** ENTRIES SUPPLIED follows **

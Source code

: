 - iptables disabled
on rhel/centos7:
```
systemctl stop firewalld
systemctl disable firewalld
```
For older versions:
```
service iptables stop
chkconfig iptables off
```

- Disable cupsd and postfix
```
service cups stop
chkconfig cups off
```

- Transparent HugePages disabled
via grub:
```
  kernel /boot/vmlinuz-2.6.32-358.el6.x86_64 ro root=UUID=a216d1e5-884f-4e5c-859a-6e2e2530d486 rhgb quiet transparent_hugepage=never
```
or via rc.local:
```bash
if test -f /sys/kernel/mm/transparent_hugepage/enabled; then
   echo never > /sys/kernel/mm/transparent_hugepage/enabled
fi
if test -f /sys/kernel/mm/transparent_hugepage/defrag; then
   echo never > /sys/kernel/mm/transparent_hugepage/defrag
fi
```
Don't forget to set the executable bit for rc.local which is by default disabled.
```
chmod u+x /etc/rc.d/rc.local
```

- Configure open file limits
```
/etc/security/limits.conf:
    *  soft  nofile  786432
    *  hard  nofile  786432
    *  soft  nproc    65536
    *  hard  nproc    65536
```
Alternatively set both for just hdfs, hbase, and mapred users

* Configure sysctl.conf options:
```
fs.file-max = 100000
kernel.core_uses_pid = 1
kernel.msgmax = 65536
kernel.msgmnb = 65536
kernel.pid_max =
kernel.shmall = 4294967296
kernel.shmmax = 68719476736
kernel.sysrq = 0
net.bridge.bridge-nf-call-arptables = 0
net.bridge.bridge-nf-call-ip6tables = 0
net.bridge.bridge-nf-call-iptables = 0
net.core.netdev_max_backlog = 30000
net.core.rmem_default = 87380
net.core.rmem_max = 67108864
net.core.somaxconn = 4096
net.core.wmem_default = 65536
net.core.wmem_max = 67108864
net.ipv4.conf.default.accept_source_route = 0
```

** End of ENTRIES SUPPLIED **

Each record must be returned in full and exactly.

▶ **EXERCISE OUTPUT**:
Source code

: - iptables disabled
on rhel/centos7:
```
systemctl stop firewalld
systemctl disable firewalld
```
For older versions:
```
service iptables stop
chkconfig iptables off
```

- Disable cupsd and postfix
```
service cups stop
chkconfig cups off
```

- Transparent HugePages disabled
via grub:
```
  kernel /boot/vmlinuz-2.6.32-358.el6.x86_64 ro root=UUID=a216d1e5-884f-4e5c-859a-6e2e2530d486 rhgb quiet transparent_hugepage=never
```
or via rc.local:
```bash
if test -f /sys/kernel/mm/transparent_hugepage/enabled; then
   echo never > /sys/kernel/mm/transparent_hugepage/enabled
fi
if test -f /sys/kernel/mm/transparent_hugepage/defrag; then
   echo never > /sys/kernel/mm/transparent_hugepage/defrag
fi
```
Don't forget to set the executable bit for rc.local which is by default disabled.
```
chmod u+x /etc/rc.d/rc.local
```

- Configure open file limits
```
/etc/security/limits.conf:
    *  soft  nofile  786432
    *  hard  nofile  786432
    *  soft  nproc    65536
    *  hard  nproc    65536
```
Alternatively set both for just hdfs, hbase, and mapred users

* Configure sysctl.conf options:
```
fs.file-max = 100000
kernel.core_uses_pid = 1
kernel.msgmax = 65536
kernel.msgmnb = 65536
kernel.pid_max =
kernel.shmall = 4294967296
kernel.shmmax = 68719476736
kernel.sysrq = 0
net.bridge.bridge-nf-call-arptables = 0
net.bridge.bridge-nf-call-ip6tables = 0
net.bridge.bridge-nf-call-iptables = 0
net.core.netdev_max_backlog = 30000
net.core.rmem_default = 87380
net.core.rmem_max = 67108864
net.core.somaxconn = 4096
net.core.wmem_default = 65536
net.core.wmem_max = 67108864
net.ipv4.conf.default.accept_source_route = 0
```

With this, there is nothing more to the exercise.